Clashes erupt during protests in Paris
Meanwhile, thousands of pro-Palestinian protesters rallied in Sydney on Sunday, calling for an end to Israeli air strikes on the Gaza Strip.
Waving placards and chanting “free, free Palestine; free, free Gaza,” the crowd of between 2,000 and 3,000 people occupied the steps of Sydney Town Hall for hours in a rowdy but peaceful protest.
In Paris on Sunday, clashes erupted as thousands of people protested against Israel and in support of residents in the Gaza Strip.
Several thousand demonstrators walked calmly through the streets of Paris behind a large banner that read “Total Support for the Struggle of the Palestinian People”.
But clashes erupted at the end of the march on Bastille Square, with people throwing projectiles onto a cordon of police who responded with tear gas.
Meanwhile, between 2,300 and 6,000 people protested peacefully in the northern city of Lille, according to differing figures provided by the police and organizers.
The ABC’s Matt Brown in Jerusalem- report
Rockets are still streaking out of Gaza into the sky and heading north into Israel, but notably there’s a more low-key feel around the border on the Israeli side than previous engagements.
There is a build up of infantry and armour, tanks, armoured personnel carriers, even trenches dug deep into the earth for trucks, which I presume might be carrying ammunition to resupply troops on the ground, so there is this feeling that a ground operation could be underway in the coming days, perhaps weeks, but certainly not imminent.
I note a massive commando raid in the past 36 hours and perhaps we’re going to see more like that, a smaller operation but one that requires substantial support from the border region.
The Israeli military says the town of Beit Lahiya which is the northern-most town in the Gaza strip is used to fire a very large proportion of the rockets that head into Israel.
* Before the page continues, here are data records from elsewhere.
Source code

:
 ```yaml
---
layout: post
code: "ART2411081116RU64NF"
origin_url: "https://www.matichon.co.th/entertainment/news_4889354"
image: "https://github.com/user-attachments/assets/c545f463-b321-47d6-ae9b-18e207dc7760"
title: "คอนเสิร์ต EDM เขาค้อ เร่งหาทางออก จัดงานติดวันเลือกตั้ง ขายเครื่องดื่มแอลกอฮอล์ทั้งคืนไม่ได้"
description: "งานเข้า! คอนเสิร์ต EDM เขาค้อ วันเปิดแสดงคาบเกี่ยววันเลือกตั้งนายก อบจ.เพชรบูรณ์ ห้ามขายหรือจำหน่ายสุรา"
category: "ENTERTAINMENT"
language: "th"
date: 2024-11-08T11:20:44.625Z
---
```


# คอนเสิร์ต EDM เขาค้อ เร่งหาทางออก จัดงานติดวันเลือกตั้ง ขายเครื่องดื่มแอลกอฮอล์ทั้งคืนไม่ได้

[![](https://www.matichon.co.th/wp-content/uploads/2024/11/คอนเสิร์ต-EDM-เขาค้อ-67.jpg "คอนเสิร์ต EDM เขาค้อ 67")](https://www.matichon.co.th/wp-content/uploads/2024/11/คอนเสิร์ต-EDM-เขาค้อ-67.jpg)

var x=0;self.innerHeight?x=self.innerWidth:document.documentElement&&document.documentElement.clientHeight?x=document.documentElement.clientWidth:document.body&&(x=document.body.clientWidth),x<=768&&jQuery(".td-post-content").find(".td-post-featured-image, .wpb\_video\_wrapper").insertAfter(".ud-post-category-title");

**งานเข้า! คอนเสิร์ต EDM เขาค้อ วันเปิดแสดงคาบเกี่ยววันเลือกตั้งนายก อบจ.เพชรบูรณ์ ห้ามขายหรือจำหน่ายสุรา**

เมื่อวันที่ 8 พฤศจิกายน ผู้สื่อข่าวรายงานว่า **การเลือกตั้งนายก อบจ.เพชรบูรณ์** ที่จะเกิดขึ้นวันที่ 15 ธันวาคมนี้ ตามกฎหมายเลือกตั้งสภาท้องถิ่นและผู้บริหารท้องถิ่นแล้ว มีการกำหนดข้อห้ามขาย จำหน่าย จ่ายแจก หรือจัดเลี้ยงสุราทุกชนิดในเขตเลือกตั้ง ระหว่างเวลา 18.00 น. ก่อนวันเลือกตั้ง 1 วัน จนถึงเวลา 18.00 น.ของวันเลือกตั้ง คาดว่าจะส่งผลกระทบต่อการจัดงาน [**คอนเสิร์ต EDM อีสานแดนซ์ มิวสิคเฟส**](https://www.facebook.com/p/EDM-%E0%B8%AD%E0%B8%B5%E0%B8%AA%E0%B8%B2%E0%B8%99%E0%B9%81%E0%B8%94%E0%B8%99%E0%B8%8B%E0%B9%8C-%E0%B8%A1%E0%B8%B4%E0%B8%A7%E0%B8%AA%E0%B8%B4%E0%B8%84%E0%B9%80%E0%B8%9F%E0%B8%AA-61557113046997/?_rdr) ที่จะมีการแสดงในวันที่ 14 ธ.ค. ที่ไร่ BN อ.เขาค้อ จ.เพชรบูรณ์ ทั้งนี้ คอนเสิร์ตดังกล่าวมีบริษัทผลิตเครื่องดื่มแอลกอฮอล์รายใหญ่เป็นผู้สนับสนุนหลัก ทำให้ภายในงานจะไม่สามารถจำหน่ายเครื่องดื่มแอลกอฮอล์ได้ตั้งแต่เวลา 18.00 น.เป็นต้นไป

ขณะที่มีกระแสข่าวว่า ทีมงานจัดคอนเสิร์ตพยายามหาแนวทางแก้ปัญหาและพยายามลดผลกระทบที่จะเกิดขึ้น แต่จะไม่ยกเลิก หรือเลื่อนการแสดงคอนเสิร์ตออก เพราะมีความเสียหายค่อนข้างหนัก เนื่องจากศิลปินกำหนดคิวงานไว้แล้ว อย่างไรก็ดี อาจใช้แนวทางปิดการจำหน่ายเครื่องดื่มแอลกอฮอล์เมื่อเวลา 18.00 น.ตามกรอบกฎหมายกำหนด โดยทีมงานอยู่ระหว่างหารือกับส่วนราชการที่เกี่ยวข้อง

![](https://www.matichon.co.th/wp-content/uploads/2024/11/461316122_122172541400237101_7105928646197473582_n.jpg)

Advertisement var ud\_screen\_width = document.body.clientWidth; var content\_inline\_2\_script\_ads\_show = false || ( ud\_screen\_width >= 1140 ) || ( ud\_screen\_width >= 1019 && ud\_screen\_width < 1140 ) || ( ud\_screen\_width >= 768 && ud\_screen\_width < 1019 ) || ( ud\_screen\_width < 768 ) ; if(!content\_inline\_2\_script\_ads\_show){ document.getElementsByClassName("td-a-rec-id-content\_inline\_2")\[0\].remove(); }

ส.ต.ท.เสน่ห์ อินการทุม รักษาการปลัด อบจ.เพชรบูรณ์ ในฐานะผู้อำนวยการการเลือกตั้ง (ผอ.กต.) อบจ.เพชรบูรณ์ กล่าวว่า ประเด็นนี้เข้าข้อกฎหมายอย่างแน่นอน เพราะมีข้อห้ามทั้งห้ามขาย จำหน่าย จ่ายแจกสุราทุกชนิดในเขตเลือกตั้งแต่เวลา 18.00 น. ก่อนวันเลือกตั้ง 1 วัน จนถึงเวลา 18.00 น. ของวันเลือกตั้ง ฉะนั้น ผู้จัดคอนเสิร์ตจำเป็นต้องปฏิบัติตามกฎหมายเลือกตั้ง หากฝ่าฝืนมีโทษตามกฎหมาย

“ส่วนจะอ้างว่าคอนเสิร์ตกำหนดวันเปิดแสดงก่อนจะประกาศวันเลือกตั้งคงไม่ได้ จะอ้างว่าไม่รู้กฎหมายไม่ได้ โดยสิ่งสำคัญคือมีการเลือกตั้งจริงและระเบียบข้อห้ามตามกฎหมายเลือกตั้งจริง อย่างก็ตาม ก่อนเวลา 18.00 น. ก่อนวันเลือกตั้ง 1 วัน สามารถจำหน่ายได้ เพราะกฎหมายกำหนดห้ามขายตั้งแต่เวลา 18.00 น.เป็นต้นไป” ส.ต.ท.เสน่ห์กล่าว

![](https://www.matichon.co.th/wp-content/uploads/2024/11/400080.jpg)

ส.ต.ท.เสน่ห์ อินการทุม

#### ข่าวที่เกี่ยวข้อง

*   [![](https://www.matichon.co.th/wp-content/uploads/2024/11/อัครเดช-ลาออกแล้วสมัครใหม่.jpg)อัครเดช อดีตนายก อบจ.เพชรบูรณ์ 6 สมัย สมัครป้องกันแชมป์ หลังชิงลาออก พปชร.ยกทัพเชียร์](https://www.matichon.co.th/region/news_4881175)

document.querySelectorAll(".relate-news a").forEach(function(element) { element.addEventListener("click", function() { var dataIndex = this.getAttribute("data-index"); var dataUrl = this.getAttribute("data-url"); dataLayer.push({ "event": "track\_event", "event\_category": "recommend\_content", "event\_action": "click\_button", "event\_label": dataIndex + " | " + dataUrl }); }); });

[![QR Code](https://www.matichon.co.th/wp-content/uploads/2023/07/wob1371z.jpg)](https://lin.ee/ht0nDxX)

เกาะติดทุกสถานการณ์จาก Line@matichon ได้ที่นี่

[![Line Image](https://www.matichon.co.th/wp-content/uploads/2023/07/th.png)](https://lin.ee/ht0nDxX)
It’s dropped leaflets in that area warning the residents to leave, telling them that it will attack the rocket launching facilities there. More than 10,000 have taken refuge in UN facilities in the Gaza strip. I’ve seen this in previous operations, where these areas can become almost like ghost towns, but there are a few things to remember.
The sick and the elderly often don’t get out. People who aren’t sure they want to uproot their family and take them off to live in a school sometimes don’t leave. There are the defiant people who don’t leave.
We’ve also seen Hamas using its media outlets in the Gaza strip to tell people not to leave, even telling people who’d left to go back to defy what they termed an “Israeli psychological warfare operation”.
There’s no guarantee that those areas will be empty of civilians if and when the Israeli military does begin to attack the rocket launching sites it says it’s identified there.
Hamas’s rockets have grown more sophisticated and with a longer range since Israel pulled out of Gaza in 2005.
The Israeli blockade on the only authorised crossing for food and building materials into Gaza continues, so all of these long-term problems remain.
I guess that’s one of the conundrums about this latest operation and the latest bout of rocket firing. What is the end purpose? It won’t be, it seems, any kind of substantial change to what was the status quo prior to this.